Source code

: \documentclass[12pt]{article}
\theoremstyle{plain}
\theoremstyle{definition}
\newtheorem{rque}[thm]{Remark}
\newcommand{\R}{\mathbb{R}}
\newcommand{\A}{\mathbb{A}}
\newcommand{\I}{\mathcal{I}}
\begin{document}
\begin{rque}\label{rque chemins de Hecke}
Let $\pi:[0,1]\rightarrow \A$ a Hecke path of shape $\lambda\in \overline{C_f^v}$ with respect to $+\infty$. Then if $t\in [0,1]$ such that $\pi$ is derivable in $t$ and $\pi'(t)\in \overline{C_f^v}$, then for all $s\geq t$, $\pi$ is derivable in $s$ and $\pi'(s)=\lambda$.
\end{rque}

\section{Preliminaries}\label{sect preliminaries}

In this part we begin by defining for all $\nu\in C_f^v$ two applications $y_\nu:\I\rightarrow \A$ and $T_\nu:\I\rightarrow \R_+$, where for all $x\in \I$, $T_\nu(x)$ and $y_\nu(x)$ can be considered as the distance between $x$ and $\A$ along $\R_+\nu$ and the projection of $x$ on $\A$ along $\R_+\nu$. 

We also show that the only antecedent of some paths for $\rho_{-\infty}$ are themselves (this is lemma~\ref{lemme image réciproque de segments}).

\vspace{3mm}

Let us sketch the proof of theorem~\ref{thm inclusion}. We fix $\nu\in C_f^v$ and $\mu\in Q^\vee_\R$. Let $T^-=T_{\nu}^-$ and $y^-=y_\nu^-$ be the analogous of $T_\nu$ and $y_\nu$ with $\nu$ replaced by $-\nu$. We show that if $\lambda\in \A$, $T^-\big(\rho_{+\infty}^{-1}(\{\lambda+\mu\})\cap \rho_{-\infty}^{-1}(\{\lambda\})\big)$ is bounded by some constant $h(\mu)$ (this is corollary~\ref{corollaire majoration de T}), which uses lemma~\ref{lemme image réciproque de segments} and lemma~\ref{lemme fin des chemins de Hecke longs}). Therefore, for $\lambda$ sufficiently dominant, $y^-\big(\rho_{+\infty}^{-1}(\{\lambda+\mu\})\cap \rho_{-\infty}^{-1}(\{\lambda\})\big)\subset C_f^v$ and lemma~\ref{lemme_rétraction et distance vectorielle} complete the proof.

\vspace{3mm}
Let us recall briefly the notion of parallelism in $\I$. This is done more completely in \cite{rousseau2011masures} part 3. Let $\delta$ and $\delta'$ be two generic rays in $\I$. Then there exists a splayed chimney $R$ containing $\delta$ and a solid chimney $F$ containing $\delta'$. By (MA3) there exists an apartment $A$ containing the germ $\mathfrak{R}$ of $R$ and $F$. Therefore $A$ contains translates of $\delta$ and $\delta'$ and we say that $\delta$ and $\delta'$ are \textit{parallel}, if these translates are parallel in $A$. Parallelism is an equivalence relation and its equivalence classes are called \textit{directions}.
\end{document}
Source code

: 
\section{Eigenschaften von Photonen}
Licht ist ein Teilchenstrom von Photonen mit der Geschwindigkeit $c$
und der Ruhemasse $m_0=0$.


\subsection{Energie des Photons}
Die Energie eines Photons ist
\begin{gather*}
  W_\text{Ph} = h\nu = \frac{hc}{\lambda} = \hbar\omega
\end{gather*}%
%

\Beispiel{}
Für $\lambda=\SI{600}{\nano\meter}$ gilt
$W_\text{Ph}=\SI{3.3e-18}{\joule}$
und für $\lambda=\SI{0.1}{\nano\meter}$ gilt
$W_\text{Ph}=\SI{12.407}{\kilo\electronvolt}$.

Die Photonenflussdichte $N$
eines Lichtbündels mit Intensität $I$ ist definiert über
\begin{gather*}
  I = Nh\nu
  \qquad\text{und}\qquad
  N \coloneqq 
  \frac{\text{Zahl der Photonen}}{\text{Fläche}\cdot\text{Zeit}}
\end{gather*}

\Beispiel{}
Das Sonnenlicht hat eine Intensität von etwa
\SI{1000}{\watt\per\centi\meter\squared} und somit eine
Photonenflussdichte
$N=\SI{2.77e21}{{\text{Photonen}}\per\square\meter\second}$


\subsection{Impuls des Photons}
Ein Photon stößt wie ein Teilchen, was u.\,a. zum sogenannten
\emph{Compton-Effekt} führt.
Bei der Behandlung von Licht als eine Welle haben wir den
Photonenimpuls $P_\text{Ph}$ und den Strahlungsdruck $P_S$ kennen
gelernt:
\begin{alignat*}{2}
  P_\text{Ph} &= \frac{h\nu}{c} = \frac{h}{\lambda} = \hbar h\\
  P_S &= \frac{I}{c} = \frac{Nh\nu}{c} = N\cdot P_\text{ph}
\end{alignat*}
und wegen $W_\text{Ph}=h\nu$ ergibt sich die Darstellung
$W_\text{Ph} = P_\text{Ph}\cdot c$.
□ □ □ □
YOUR TASK: Every line of the data is to be retyped without alteration.

EXPECTED OUTPUT:
Source code

: \documentclass[12pt]{article}
\theoremstyle{plain}
\theoremstyle{definition}
\newtheorem{rque}[thm]{Remark}
\newcommand{\R}{\mathbb{R}}
\newcommand{\A}{\mathbb{A}}
\newcommand{\I}{\mathcal{I}}
\begin{document}
\begin{rque}\label{rque chemins de Hecke}
Let $\pi:[0,1]\rightarrow \A$ a Hecke path of shape $\lambda\in \overline{C_f^v}$ with respect to $+\infty$. Then if $t\in [0,1]$ such that $\pi$ is derivable in $t$ and $\pi'(t)\in \overline{C_f^v}$, then for all $s\geq t$, $\pi$ is derivable in $s$ and $\pi'(s)=\lambda$.
\end{rque}

\section{Preliminaries}\label{sect preliminaries}

In this part we begin by defining for all $\nu\in C_f^v$ two applications $y_\nu:\I\rightarrow \A$ and $T_\nu:\I\rightarrow \R_+$, where for all $x\in \I$, $T_\nu(x)$ and $y_\nu(x)$ can be considered as the distance between $x$ and $\A$ along $\R_+\nu$ and the projection of $x$ on $\A$ along $\R_+\nu$. 

We also show that the only antecedent of some paths for $\rho_{-\infty}$ are themselves (this is lemma~\ref{lemme image réciproque de segments}).

\vspace{3mm}

Let us sketch the proof of theorem~\ref{thm inclusion}. We fix $\nu\in C_f^v$ and $\mu\in Q^\vee_\R$. Let $T^-=T_{\nu}^-$ and $y^-=y_\nu^-$ be the analogous of $T_\nu$ and $y_\nu$ with $\nu$ replaced by $-\nu$. We show that if $\lambda\in \A$, $T^-\big(\rho_{+\infty}^{-1}(\{\lambda+\mu\})\cap \rho_{-\infty}^{-1}(\{\lambda\})\big)$ is bounded by some constant $h(\mu)$ (this is corollary~\ref{corollaire majoration de T}), which uses lemma~\ref{lemme image réciproque de segments} and lemma~\ref{lemme fin des chemins de Hecke longs}). Therefore, for $\lambda$ sufficiently dominant, $y^-\big(\rho_{+\infty}^{-1}(\{\lambda+\mu\})\cap \rho_{-\infty}^{-1}(\{\lambda\})\big)\subset C_f^v$ and lemma~\ref{lemme_rétraction et distance vectorielle} complete the proof.

\vspace{3mm}
Let us recall briefly the notion of parallelism in $\I$. This is done more completely in \cite{rousseau2011masures} part 3. Let $\delta$ and $\delta'$ be two generic rays in $\I$. Then there exists a splayed chimney $R$ containing $\delta$ and a solid chimney $F$ containing $\delta'$. By (MA3) there exists an apartment $A$ containing the germ $\mathfrak{R}$ of $R$ and $F$. Therefore $A$ contains translates of $\delta$ and $\delta'$ and we say that $\delta$ and $\delta'$ are \textit{parallel}, if these translates are parallel in $A$. Parallelism is an equivalence relation and its equivalence classes are called \textit{directions}.
\end{document}
Source code

: 
\section{Eigenschaften von Photonen}
Licht ist ein Teilchenstrom von Photonen mit der Geschwindigkeit $c$
und der Ruhemasse $m_0=0$.


\subsection{Energie des Photons}
Die Energie eines Photons ist
\begin{gather*}
  W_\text{Ph} = h\nu = \frac{hc}{\lambda} = \hbar\omega
\end{gather*}%
%

\Beispiel{}
Für $\lambda=\SI{600}{\nano\meter}$ gilt
$W_\text{Ph}=\SI{3.3e-18}{\joule}$
und für $\lambda=\SI{0.1}{\nano\meter}$ gilt
$W_\text{Ph}=\SI{12.407}{\kilo\electronvolt}$.

Die Photonenflussdichte $N$
eines Lichtbündels mit Intensität $I$ ist definiert über
\begin{gather*}
  I = Nh\nu
  \qquad\text{und}\qquad
  N \coloneqq 
  \frac{\text{Zahl der Photonen}}{\text{Fläche}\cdot\text{Zeit}}
\end{gather*}

\Beispiel{}
Das Sonnenlicht hat eine Intensität von etwa
\SI{1000}{\watt\per\centi\meter\squared} und somit eine
Photonenflussdichte
$N=\SI{2.77e21}{{\text{Photonen}}\per\square\meter\second}$


\subsection{Impuls des Photons}
Ein Photon stößt wie ein Teilchen, was u.\,a. zum sogenannten
\emph{Compton-Effekt} führt.
Bei der Behandlung von Licht als eine Welle haben wir den
Photonenimpuls $P_\text{Ph}$ und den Strahlungsdruck $P_S$ kennen
gelernt:
\begin{alignat*}{2}
  P_\text{Ph} &= \frac{h\nu}{c} = \frac{h}{\lambda} = \hbar h\\
  P_S &= \frac{I}{c} = \frac{Nh\nu}{c} = N\cdot P_\text{ph}
\end{alignat*}
und wegen $W_\text{Ph}=h\nu$ ergibt sich die Darstellung
$W_\text{Ph} = P_\text{Ph}\cdot c$.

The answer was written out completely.